C. Loans to directors
No loans were made to directors during the financial year (2019: Nil). Details of loans to related parties of the directors has
been disclosed in Note 28 Related Party Transactions.
D. Other transactions with key management personnel
A director, Mr. R Bucknell, is a director of Hunter Place Services Pty Ltd, a company which provides his services as a
director to the Group.
A director, Mr. F Khouri, is an authorised representative under the Fiducian Financial Services Pty Ltd Australian Financial
Services Licence and is a director and shareholder of Hawkesbury Financial Services Pty Ltd, which is a franchisee of
Fiducian Financial Services Pty Ltd.
Hawkesbury Financial Services Pty Ltd places business with and receives financial planning remuneration from the Group.
All transactions are on normal commercial terms and conditions.
A director, Mr.
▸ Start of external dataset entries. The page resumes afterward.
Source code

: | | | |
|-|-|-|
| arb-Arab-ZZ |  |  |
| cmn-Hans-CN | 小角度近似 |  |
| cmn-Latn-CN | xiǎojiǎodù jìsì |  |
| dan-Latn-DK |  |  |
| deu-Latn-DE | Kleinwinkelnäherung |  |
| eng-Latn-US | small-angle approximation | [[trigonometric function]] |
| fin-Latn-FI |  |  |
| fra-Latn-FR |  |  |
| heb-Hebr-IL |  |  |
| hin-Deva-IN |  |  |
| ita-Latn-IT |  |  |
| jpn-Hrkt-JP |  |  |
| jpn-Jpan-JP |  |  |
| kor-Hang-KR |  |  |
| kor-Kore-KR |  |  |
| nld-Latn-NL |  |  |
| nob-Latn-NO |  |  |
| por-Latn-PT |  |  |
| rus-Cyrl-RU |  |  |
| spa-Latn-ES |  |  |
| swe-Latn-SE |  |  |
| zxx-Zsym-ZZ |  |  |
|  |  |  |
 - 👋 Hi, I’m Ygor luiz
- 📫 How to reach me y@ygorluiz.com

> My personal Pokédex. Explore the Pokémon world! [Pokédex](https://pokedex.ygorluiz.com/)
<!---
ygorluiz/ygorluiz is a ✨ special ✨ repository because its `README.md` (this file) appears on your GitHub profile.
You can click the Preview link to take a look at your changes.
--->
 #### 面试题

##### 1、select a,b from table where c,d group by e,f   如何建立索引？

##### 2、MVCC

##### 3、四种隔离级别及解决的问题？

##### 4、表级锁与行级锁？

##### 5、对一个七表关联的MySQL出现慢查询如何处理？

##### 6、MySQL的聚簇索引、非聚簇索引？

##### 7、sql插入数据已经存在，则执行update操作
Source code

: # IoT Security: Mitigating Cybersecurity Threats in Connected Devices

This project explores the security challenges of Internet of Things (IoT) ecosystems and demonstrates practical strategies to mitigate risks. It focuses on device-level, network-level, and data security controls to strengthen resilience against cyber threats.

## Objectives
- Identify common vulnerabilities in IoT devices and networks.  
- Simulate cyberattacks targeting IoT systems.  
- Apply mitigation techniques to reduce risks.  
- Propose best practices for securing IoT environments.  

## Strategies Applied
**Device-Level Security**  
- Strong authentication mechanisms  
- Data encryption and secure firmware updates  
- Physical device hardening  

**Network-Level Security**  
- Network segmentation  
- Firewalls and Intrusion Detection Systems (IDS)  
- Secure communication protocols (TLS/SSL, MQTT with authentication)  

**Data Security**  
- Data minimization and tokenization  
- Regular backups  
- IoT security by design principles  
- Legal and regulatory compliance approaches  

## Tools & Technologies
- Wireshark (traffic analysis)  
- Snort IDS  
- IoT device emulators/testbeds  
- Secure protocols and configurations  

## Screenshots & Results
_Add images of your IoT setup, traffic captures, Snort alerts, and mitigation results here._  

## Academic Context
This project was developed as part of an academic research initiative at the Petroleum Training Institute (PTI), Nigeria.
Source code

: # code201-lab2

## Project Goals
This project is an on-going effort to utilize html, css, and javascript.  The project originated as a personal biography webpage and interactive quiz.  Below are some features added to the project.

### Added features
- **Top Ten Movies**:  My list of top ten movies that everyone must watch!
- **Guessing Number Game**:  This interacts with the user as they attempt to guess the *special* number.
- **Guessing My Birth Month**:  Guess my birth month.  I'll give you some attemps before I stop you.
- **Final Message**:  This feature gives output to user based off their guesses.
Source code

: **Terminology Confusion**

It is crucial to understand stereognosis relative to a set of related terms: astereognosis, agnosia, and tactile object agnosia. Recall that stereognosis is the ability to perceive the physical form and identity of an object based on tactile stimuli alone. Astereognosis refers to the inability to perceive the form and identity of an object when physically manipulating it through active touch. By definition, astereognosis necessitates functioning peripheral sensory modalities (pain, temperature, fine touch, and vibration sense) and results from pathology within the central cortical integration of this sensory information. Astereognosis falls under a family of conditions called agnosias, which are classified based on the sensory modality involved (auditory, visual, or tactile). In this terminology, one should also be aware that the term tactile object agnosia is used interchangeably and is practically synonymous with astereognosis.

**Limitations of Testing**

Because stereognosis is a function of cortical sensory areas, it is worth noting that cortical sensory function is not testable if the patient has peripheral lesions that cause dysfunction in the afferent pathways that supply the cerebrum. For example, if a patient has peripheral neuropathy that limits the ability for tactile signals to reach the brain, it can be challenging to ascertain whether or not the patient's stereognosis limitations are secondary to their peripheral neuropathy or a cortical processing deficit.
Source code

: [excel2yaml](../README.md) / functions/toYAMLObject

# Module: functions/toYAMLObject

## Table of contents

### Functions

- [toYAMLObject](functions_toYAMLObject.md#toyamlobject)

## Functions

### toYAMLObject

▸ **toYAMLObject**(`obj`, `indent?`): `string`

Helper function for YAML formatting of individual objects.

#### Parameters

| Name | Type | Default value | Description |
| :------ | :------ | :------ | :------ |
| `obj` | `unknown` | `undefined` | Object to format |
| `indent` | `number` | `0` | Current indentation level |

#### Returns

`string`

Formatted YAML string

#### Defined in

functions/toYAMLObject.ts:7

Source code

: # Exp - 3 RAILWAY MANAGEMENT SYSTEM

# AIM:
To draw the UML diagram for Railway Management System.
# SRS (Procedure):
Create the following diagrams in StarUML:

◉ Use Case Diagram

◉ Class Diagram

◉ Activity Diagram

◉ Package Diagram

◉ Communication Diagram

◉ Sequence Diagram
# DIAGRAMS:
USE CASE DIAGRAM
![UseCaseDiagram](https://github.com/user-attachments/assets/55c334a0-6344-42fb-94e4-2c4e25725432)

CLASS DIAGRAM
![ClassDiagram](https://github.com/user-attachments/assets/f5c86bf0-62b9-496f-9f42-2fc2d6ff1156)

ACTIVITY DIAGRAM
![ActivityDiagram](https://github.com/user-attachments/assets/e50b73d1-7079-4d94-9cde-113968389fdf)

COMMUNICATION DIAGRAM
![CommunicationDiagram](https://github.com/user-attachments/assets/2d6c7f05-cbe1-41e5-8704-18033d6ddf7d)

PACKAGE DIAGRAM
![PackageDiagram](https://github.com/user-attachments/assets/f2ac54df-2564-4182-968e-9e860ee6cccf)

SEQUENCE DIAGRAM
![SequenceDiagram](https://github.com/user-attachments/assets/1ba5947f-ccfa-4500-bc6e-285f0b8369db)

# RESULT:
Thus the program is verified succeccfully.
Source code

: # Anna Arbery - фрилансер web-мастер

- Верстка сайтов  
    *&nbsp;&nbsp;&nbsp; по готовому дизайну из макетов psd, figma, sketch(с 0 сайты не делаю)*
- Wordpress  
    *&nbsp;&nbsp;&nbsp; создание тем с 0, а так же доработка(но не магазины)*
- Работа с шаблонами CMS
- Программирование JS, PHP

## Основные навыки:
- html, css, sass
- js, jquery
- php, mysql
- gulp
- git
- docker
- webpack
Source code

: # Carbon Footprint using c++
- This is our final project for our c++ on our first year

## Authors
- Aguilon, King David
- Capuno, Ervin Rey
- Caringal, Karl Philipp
S Hallab was paid director’s fees for his personal contribution to the Board.
Aggregate amounts of each of the above types of other transactions with directors of Fiducian Group Limited:
Directors’ fees and committee fees *
Financial planning fees paid or payable
Total payments relating to other transactions with key management personnel
Consolidated
2020
$
267,679
246,134
513,813
2019
$
272,633
205,824
478,457
* Details of these fees and explanations for the increase have been provided in the Remuneration report included in the Director’s report.
Shares under option
Unissued ordinary shares of Fiducian Group Limited under option at the date of this report are disclosed in Note 24 of the
financial report.
No option holder has any right under the options to participate in any other share issue of the company or any other entity
until after the exercise of the option.
Shares issued on the exercise of options
The details of ordinary shares of Fiducian Group Limited issued during the year ended 30 June 2020 on the exercise of
options granted under The Fiducian Group Limited Employee & Director Share Option Plan is disclosed under Note 24 to
the financial report.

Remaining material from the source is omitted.